(DATA FOR PROCESSING)
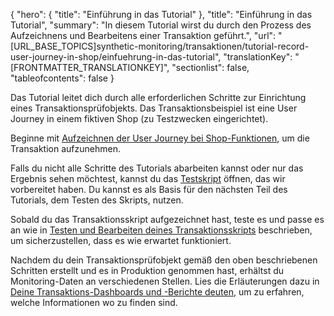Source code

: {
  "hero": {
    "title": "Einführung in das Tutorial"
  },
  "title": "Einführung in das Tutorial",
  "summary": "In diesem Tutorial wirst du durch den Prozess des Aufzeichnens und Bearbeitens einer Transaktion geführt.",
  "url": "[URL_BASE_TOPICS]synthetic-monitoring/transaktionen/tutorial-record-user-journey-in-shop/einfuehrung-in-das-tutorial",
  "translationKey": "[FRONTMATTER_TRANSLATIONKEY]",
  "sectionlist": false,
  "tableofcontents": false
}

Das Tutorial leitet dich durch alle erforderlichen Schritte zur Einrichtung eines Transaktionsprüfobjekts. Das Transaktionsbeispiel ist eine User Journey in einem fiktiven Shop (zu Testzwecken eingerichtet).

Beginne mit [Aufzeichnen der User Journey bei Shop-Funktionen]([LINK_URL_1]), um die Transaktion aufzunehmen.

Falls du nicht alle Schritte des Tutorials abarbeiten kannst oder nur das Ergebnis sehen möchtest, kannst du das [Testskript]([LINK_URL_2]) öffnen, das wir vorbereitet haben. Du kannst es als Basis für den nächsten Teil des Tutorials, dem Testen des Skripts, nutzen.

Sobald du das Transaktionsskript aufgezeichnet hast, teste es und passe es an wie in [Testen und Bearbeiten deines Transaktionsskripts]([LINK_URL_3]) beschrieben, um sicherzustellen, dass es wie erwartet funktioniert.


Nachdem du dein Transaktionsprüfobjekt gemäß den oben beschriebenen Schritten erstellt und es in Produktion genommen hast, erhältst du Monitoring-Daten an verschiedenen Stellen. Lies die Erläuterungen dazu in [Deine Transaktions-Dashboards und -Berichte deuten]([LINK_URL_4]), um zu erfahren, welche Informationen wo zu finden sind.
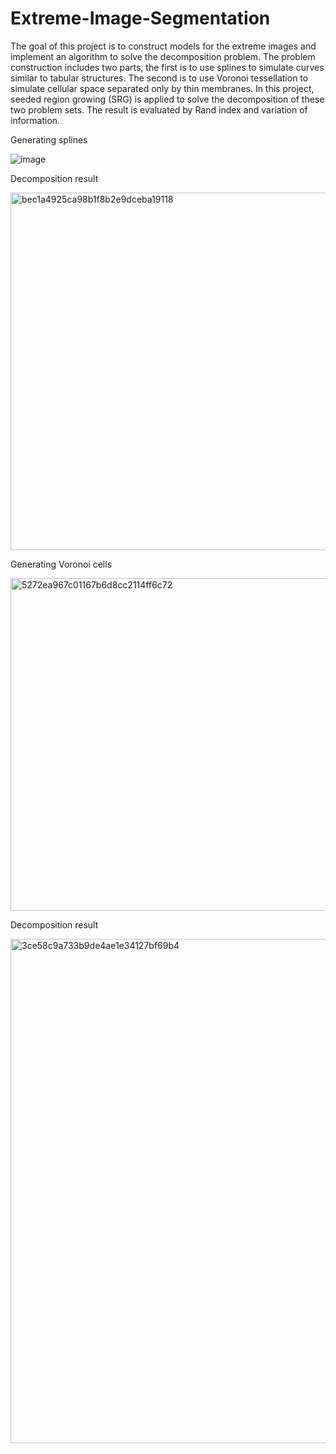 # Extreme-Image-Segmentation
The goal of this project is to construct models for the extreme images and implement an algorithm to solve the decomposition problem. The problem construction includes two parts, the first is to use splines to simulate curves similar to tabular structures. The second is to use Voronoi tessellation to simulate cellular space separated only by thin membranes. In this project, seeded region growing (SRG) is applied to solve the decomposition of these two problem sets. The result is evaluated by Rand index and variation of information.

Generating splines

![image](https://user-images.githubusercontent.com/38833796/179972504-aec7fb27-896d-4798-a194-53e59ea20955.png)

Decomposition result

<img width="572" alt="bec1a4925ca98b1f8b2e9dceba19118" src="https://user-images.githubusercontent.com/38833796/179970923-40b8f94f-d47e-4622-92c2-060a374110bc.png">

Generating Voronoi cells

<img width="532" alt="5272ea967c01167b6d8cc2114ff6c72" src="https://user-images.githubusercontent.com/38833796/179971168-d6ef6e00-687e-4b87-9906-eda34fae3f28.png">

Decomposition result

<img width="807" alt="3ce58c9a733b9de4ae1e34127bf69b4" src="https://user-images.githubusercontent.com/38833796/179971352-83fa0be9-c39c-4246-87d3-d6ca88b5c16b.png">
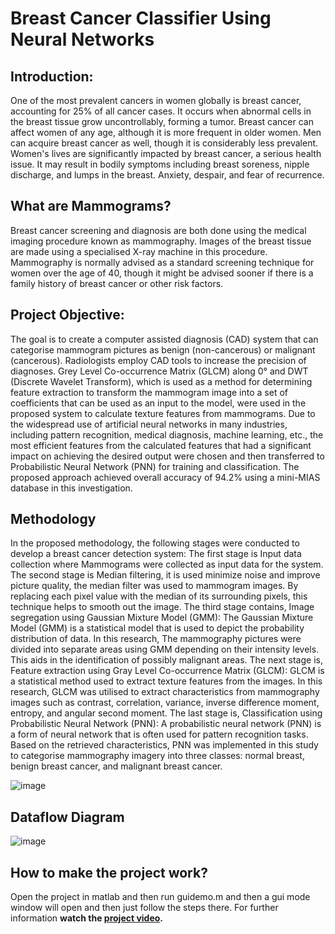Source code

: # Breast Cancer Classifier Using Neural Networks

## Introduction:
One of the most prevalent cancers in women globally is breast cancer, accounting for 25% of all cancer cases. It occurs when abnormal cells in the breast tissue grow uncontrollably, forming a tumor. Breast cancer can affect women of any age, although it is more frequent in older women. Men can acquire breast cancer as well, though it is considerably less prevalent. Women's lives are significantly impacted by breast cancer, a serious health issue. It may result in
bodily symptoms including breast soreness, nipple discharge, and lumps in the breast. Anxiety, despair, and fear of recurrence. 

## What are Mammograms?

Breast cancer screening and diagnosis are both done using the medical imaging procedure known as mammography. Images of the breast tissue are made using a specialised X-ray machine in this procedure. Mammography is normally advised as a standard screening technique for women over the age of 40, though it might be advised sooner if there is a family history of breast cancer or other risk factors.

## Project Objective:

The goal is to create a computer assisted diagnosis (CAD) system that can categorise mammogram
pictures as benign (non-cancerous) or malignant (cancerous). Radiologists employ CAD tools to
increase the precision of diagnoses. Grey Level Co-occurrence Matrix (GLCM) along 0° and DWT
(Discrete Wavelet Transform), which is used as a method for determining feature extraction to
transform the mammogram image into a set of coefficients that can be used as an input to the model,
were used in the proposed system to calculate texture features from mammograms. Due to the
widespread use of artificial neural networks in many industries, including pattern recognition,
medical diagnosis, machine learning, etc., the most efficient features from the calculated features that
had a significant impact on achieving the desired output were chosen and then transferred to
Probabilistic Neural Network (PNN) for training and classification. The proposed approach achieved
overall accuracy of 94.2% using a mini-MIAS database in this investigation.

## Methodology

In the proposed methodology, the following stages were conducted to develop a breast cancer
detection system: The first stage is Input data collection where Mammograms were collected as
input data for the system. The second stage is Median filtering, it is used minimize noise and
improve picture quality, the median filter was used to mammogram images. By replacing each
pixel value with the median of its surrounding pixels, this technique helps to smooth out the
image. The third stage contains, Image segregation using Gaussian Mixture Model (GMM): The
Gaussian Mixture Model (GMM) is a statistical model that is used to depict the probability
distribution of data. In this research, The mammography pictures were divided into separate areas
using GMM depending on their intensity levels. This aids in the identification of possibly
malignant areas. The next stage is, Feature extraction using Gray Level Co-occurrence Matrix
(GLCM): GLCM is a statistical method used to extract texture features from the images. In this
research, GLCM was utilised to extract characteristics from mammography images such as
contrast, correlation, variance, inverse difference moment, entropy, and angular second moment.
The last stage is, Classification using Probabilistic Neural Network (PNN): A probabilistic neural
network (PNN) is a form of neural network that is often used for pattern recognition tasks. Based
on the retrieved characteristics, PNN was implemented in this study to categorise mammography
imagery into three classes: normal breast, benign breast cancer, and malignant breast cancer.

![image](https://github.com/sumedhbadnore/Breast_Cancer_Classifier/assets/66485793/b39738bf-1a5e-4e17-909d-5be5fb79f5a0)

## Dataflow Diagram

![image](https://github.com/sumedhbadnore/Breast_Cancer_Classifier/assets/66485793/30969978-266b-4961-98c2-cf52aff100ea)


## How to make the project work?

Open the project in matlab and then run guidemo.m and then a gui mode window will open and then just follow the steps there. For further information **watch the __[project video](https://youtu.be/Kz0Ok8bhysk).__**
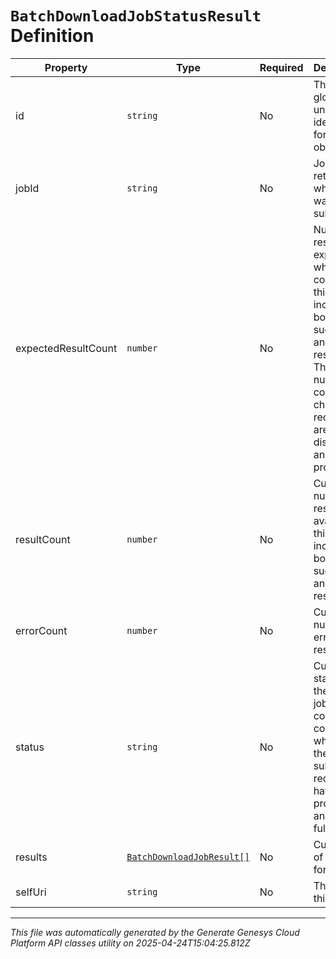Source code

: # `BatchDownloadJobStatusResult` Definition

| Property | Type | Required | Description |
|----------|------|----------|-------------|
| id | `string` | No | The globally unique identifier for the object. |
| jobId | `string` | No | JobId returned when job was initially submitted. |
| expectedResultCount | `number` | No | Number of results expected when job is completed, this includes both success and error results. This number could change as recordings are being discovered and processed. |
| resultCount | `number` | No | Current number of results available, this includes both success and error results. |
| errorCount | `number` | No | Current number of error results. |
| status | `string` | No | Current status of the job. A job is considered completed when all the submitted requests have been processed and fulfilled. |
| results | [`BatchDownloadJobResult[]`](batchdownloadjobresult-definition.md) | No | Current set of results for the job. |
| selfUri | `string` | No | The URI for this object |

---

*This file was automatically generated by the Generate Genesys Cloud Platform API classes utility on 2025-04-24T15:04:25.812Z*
(End DATA FOR PROCESSING)
(DATA FOR PROCESSING)
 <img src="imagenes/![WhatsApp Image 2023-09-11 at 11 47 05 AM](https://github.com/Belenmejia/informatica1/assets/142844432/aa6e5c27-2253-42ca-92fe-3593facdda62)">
(End DATA FOR PROCESSING)
(DATA FOR PROCESSING)
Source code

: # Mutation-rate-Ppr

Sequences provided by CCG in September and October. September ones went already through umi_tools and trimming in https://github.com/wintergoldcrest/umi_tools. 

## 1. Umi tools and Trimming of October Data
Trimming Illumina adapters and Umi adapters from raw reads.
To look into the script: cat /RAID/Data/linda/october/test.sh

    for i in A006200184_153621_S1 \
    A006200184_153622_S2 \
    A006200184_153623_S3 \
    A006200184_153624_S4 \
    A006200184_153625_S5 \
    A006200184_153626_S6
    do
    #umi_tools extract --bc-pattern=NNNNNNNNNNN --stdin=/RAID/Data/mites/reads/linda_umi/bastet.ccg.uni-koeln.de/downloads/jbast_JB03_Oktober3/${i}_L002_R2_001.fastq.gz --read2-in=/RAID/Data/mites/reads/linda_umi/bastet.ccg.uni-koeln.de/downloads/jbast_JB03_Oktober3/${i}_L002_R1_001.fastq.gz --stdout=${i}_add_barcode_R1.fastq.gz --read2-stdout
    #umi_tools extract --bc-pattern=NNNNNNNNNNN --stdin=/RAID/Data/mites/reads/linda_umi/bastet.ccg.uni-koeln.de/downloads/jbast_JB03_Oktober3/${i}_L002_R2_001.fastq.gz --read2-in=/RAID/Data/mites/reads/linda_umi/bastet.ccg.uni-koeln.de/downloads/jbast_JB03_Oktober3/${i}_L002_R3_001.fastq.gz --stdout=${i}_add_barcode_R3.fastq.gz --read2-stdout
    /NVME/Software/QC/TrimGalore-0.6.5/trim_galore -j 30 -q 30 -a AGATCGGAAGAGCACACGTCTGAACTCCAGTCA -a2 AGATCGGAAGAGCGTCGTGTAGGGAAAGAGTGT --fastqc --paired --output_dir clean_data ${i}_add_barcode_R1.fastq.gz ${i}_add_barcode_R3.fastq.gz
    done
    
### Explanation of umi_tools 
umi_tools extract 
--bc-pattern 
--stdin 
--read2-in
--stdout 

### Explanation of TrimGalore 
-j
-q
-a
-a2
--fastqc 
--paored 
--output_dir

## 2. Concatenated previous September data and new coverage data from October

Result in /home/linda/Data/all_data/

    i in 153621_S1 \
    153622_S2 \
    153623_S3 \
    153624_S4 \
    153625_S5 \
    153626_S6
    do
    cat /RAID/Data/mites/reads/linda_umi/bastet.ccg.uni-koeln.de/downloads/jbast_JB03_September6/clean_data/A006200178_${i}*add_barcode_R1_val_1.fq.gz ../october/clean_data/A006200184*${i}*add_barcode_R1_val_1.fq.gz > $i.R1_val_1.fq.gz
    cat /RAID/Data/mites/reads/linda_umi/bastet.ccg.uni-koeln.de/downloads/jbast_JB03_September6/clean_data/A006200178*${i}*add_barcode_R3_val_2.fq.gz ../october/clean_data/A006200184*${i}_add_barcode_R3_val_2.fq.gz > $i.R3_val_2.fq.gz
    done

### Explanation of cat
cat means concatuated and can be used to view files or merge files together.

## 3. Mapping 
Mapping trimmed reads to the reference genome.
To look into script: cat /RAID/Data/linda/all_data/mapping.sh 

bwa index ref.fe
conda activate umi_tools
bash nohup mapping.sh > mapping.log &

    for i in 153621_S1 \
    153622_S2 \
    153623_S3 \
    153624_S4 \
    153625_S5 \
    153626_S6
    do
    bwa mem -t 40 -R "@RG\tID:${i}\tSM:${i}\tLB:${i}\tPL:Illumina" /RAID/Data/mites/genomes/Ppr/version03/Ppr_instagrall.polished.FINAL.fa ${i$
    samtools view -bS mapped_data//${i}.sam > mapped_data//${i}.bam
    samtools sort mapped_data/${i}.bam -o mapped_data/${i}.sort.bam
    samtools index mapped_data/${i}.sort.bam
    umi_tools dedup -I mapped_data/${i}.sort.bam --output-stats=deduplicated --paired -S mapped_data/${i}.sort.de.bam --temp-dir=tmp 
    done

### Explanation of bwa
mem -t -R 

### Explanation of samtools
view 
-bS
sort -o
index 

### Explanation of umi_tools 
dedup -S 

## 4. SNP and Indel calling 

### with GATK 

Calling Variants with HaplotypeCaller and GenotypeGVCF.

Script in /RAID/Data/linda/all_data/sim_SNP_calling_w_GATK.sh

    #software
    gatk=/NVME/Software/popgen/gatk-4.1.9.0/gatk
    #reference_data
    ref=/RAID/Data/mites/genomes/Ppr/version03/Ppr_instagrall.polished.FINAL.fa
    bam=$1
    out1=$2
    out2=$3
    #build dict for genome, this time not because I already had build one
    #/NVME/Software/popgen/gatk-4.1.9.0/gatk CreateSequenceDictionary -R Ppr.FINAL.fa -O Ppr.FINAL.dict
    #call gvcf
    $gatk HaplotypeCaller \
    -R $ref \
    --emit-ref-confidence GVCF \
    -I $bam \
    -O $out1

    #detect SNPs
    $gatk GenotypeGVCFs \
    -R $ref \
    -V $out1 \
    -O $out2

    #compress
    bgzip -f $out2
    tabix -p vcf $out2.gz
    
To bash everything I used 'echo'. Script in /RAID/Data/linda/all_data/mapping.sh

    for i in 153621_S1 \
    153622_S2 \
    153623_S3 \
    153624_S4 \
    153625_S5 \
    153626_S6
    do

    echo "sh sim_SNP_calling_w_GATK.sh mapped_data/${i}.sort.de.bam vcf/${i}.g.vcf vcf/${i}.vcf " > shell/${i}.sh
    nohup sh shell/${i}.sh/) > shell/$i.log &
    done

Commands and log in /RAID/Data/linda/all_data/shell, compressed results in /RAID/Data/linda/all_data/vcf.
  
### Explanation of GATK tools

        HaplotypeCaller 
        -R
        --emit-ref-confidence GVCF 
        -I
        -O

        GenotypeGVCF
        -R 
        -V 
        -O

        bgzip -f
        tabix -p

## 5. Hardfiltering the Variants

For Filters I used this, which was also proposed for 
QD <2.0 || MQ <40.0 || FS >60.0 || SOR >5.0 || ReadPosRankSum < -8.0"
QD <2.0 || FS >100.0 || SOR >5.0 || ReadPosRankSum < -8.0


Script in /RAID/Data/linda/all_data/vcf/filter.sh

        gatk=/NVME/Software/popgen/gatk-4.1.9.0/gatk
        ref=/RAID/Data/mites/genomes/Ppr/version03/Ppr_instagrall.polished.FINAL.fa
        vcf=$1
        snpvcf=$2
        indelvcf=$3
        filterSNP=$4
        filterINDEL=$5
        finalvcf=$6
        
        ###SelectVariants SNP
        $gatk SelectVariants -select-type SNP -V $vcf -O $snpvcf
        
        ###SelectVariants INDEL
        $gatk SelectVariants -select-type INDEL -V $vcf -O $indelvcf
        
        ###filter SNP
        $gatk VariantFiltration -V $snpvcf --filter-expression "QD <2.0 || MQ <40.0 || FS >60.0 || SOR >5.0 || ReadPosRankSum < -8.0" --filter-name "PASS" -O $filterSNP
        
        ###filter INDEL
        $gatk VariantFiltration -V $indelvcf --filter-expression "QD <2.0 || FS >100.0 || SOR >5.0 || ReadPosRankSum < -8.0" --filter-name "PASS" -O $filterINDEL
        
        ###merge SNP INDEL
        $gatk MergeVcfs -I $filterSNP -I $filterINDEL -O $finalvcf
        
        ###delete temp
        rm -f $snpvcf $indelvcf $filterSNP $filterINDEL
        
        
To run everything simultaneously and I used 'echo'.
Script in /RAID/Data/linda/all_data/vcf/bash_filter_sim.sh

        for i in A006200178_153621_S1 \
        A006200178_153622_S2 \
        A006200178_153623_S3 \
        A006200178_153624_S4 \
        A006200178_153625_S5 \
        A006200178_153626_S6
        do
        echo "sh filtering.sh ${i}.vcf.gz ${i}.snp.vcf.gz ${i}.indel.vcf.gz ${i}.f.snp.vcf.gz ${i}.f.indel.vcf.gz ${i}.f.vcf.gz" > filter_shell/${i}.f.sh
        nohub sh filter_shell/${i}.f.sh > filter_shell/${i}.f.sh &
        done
(End DATA FOR PROCESSING)
ASSIGNMENT -> In the material above, find each line that contains the word "into", and select it.

ANSWER TO THE PROBLEM ->
transform the mammogram image into a set of coefficients that can be used as an input to the model,
distribution of data. In this research, The mammography pictures were divided into separate areas
imagery into three classes: normal breast, benign breast cancer, and malignant breast cancer.
To look into the script: cat /RAID/Data/linda/october/test.sh
To look into script: cat /RAID/Data/linda/all_data/mapping.sh 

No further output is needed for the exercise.